There are some interesting statistics here already visible like wait stats, deadlocks and autotuning. I’ll handle wait stats in this blog and maybe I’ll get back to deadlocks and autotuning later. There is a “good” reason the autotuning is red and I’ll look at that tomorrow (sunday) when nobody is working on the system.
Step 4 – Drill Down | Database Waits
If we drill down into the Database Waits we see more details on what types of waits we are dealing with here.
It does not help looking at these waits without narrowing down into specific moments in time when “things go wrong” because specific events relate to specific wait stats and some waits are just there whether you like it or not. We all know CXPPACKET because NAV/Business Central fires a lot of simple queries to the Azure SQL engine resulting in CPU time wasted. There is not much you can do about that. (As far as I know).

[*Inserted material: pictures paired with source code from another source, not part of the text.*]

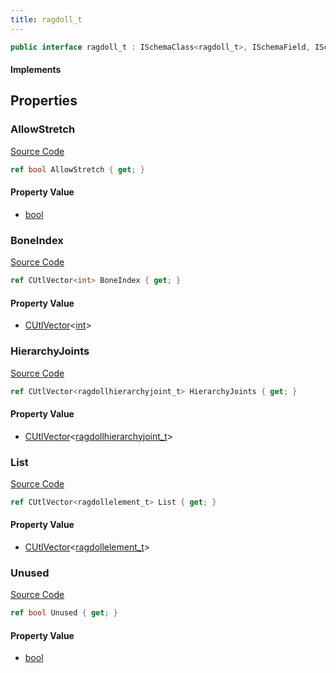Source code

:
 ```yaml
---
title: ragdoll_t
---
```


```csharp
public interface ragdoll_t : ISchemaClass<ragdoll_t>, ISchemaField, ISchemaClass, INativeHandle
```

#### Implements

## Properties

### AllowStretch

[Source Code](https://github.com/swiftly-solution/swiftlys2/blob/main/managed/src/SwiftlyS2.Generated/Schemas/Interfaces/ragdoll_t.cs#L23)

```csharp
ref bool AllowStretch { get; }
```

#### Property Value

- [bool](https://learn.microsoft.com/dotnet/api/system.boolean)

### BoneIndex

[Source Code](https://github.com/swiftly-solution/swiftlys2/blob/main/managed/src/SwiftlyS2.Generated/Schemas/Interfaces/ragdoll_t.cs#L21)

```csharp
ref CUtlVector<int> BoneIndex { get; }
```

#### Property Value

- [CUtlVector](/docs/api/-1)<[int](https://learn.microsoft.com/dotnet/api/system.int32)>

### HierarchyJoints

[Source Code](https://github.com/swiftly-solution/swiftlys2/blob/main/managed/src/SwiftlyS2.Generated/Schemas/Interfaces/ragdoll_t.cs#L19)

```csharp
ref CUtlVector<ragdollhierarchyjoint_t> HierarchyJoints { get; }
```

#### Property Value

- [CUtlVector](/docs/api/-1)<[ragdollhierarchyjoint_t](/docs/api/shared/schemadefinitions/ragdollhierarchyjoint_t)>

### List

[Source Code](https://github.com/swiftly-solution/swiftlys2/blob/main/managed/src/SwiftlyS2.Generated/Schemas/Interfaces/ragdoll_t.cs#L17)

```csharp
ref CUtlVector<ragdollelement_t> List { get; }
```

#### Property Value

- [CUtlVector](/docs/api/-1)<[ragdollelement_t](/docs/api/shared/schemadefinitions/ragdollelement_t)>

### Unused

[Source Code](https://github.com/swiftly-solution/swiftlys2/blob/main/managed/src/SwiftlyS2.Generated/Schemas/Interfaces/ragdoll_t.cs#L25)

```csharp
ref bool Unused { get; }
```

#### Property Value

- [bool](https://learn.microsoft.com/dotnet/api/system.boolean)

Step 5 – Houston we have a problem!
It’s 3:51pm on friday afternoon when my teammate sends me a message on Skype that users are complaining about performance. Since we just turned on this great feature I decide to use it and see what goes wrong.
We drill down again one more time and click on the graph showing the waits.
Note that this screenshot was created a day after the incident but it clearly illustrates and confirms that “someting” is off around the time my teammate sent me a message. The wait time on LCK_M_U goes through the roof! We have a blocker in our company.
Hey, this is KQL again!
Now we are in a familiar screen, because this is the same logging that Business Central Application Insights is using. Drilling down into the graph actually generated a KQL query.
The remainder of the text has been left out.